Of course, anyone who is unfamiliar with Part 107 or had been waiting specifically for this moment to investigate how drones could or would be a fit for their business might not know how this actually changes things. What exactly do people need to do in order to legally fly under Part 107? How difficult of a process is it? Does Part 107 cover everything?
Up until this point, the only way to legally operate a drone for commercial purposes was to file for and receive a Section 333 Exemption from the FAA. How does Part 107 impact anyone who already has a 333? Will you be able to do the same things under Part 107 that you were cleared for with a 333? What are the similarities and differences between Part 107 and Section 333? Asking these questions about Part 107 is something that everyone who wants to fly a drone for commercial purposes needs to do. The answers for individuals and organizations as a whole will vary, but it’s essential for operators of all types and sizes to understand the impact of Part 107.
The new rules for non-hobbyist small unmanned aircraft (UAS) operations, aka Part 107, establish various stipulations for anyone who wants to operate a drone for commercial purposes. Those conditions have details associated with operating requirements, pilot certification, UAS certification, privacy and responsibilities as a pilot in command.
While there are critical stipulations for each set of requirements, what’s important to note is how those details define what it means to legally fly a drone. Meeting these requirements will be all some people need to do to fly the way they want for their business. It’s something Greg S. Walden, a senior counsel at Akin Gump Strauss Hauer & Feld in Washington, DC, noted. “It really depends on where you sit,” said Walden. “If you happen to be a real estate professional and all you want to do is fly your drone above houses, then you can look at Part 107 and realize you can do everything. You don’t need anything else.”
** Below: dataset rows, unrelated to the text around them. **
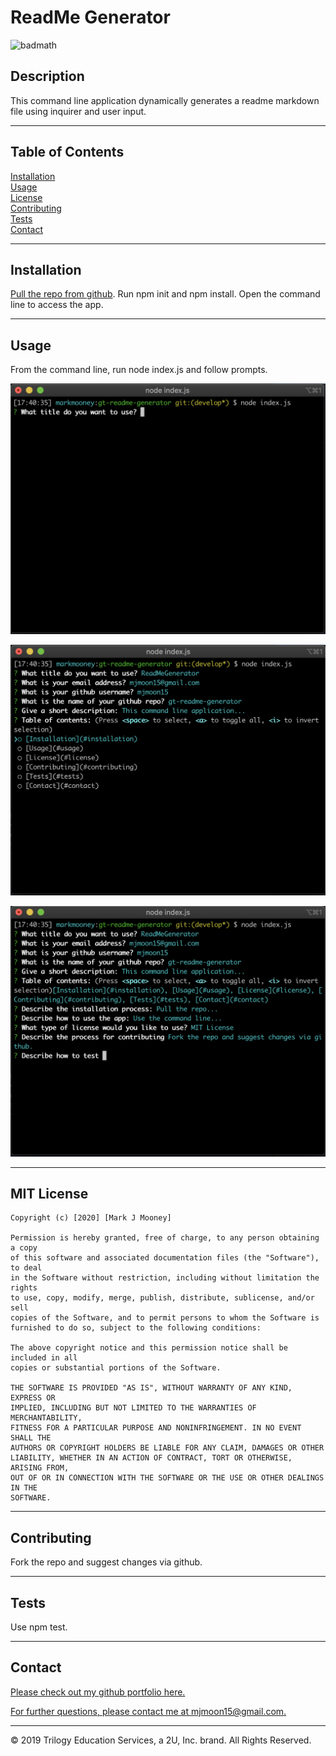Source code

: 
  # ReadMe Generator
  
  ![badmath](https://img.shields.io/github/forks/mjmoon15/gt-readme-generator?style=social)
  
  ## Description
  
  This command line application dynamically generates a readme markdown file using inquirer and user input.
  
  ---
  
  ## Table of Contents 

  [Installation](#installation)  
  [Usage](#usage)  
  [License](#license)  
  [Contributing](#contributing)  
  [Tests](#tests)  
  [Contact](#contact)
  
  ---

  ## Installation 

  
  
  [Pull the repo from github]("https://github.com/mjmoon15/gt-readme-generator"). Run npm init and npm install. Open the command line to access the app.
  
  ---

  ## Usage
  
  From the command line, run node index.js and follow prompts. 

  ![readme generator 1](assets/readme_generator_screenshot_1.png "Initial prompts in command line")

  ![readme generator 2](assets/readme_generator_screenshot_2.png "Selecting multiple options in the table of contents list")

  ![readme generator 3](assets/readme_generator_screenshot_3.png "Final prompts")


  
  ---

  ## MIT License

    Copyright (c) [2020] [Mark J Mooney]

    Permission is hereby granted, free of charge, to any person obtaining a copy
    of this software and associated documentation files (the "Software"), to deal
    in the Software without restriction, including without limitation the rights
    to use, copy, modify, merge, publish, distribute, sublicense, and/or sell
    copies of the Software, and to permit persons to whom the Software is
    furnished to do so, subject to the following conditions:

    The above copyright notice and this permission notice shall be included in all
    copies or substantial portions of the Software.

    THE SOFTWARE IS PROVIDED "AS IS", WITHOUT WARRANTY OF ANY KIND, EXPRESS OR
    IMPLIED, INCLUDING BUT NOT LIMITED TO THE WARRANTIES OF MERCHANTABILITY,
    FITNESS FOR A PARTICULAR PURPOSE AND NONINFRINGEMENT. IN NO EVENT SHALL THE
    AUTHORS OR COPYRIGHT HOLDERS BE LIABLE FOR ANY CLAIM, DAMAGES OR OTHER
    LIABILITY, WHETHER IN AN ACTION OF CONTRACT, TORT OR OTHERWISE, ARISING FROM,
    OUT OF OR IN CONNECTION WITH THE SOFTWARE OR THE USE OR OTHER DEALINGS IN THE
    SOFTWARE.
  
  ---

  ## Contributing
  
  Fork the repo and suggest changes via github.
  
  ---

  ## Tests
  
  Use npm test.
  
  ---

  ## Contact

  [Please check out my github portfolio here.](https://github.com/mjmoon15)
  

  [For further questions, please contact me at mjmoon15@gmail.com.](mailto:mjmoon15@gmail.com) 
  
  ---
  © 2019 Trilogy Education Services, a 2U, Inc. brand. All Rights Reserved.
That distinction means that Part 107 doesn’t inherently cover all of the things a user might want to do. Part 107 opens up the sky for the commercial operation of a drone in a powerful way, but it is still limited in scope and specifically prohibits certain types of operation.
Additionally, the options for government agencies are somewhat more nuanced with Part 107 as a viable option. Nonetheless, simply having Part 107 as a starting place is especially powerful for anyone taking a serious look at the technology. While Part 107 is not all-encompassing, many operators will find they can do everything they want and need simply by flying under and complying with the new rule.